**Record set**.
──────

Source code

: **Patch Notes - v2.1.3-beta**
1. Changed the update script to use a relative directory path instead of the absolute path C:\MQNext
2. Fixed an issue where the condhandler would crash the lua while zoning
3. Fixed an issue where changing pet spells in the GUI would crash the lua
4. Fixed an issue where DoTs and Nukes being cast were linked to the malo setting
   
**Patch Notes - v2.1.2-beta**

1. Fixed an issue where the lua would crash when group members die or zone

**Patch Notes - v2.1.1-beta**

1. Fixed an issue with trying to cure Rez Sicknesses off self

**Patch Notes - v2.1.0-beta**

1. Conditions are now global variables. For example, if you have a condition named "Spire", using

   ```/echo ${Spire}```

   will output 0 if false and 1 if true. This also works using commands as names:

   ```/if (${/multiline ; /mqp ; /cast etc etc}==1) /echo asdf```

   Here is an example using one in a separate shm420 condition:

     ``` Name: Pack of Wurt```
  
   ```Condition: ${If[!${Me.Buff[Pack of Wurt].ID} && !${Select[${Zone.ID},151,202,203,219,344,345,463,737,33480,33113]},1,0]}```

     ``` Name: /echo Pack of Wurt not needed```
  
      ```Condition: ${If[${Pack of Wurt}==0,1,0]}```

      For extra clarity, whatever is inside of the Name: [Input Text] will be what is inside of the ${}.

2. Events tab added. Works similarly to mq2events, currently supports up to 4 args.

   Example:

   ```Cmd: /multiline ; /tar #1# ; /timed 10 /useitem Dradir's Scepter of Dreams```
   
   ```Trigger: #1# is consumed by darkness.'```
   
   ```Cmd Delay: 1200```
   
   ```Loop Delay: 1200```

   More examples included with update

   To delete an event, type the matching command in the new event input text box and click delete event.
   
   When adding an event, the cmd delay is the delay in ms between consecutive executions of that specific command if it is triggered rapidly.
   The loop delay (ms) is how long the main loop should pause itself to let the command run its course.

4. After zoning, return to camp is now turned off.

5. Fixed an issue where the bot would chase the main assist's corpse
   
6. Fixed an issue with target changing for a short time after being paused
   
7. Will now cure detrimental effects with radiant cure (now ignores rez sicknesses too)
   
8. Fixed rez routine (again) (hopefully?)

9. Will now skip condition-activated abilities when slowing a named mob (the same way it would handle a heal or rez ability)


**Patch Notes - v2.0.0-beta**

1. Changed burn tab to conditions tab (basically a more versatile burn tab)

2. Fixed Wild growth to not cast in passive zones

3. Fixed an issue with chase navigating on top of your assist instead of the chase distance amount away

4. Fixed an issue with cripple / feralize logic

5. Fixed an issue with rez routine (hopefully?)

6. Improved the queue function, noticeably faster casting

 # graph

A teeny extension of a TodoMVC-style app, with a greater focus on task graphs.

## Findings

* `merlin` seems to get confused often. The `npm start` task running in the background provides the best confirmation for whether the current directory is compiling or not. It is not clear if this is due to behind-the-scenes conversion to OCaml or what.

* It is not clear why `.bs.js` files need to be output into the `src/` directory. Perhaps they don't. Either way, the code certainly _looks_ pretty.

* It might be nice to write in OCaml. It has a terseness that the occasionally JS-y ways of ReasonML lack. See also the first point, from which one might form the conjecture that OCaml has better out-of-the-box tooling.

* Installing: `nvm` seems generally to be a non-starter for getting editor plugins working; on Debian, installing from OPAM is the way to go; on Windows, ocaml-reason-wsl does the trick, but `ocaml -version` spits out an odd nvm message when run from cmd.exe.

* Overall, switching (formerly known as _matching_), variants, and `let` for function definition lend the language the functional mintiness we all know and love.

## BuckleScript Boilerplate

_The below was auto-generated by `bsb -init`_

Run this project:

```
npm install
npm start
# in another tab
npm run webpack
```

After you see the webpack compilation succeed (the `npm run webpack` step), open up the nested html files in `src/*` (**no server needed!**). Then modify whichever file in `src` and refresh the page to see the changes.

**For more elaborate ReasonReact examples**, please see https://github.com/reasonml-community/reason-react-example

──────

Which lines of the entries above contain the word "main"? Copy each of them.

**Solution for this task**.
   The loop delay (ms) is how long the main loop should pause itself to let the command run its course.
5. Fixed an issue where the bot would chase the main assist's corpse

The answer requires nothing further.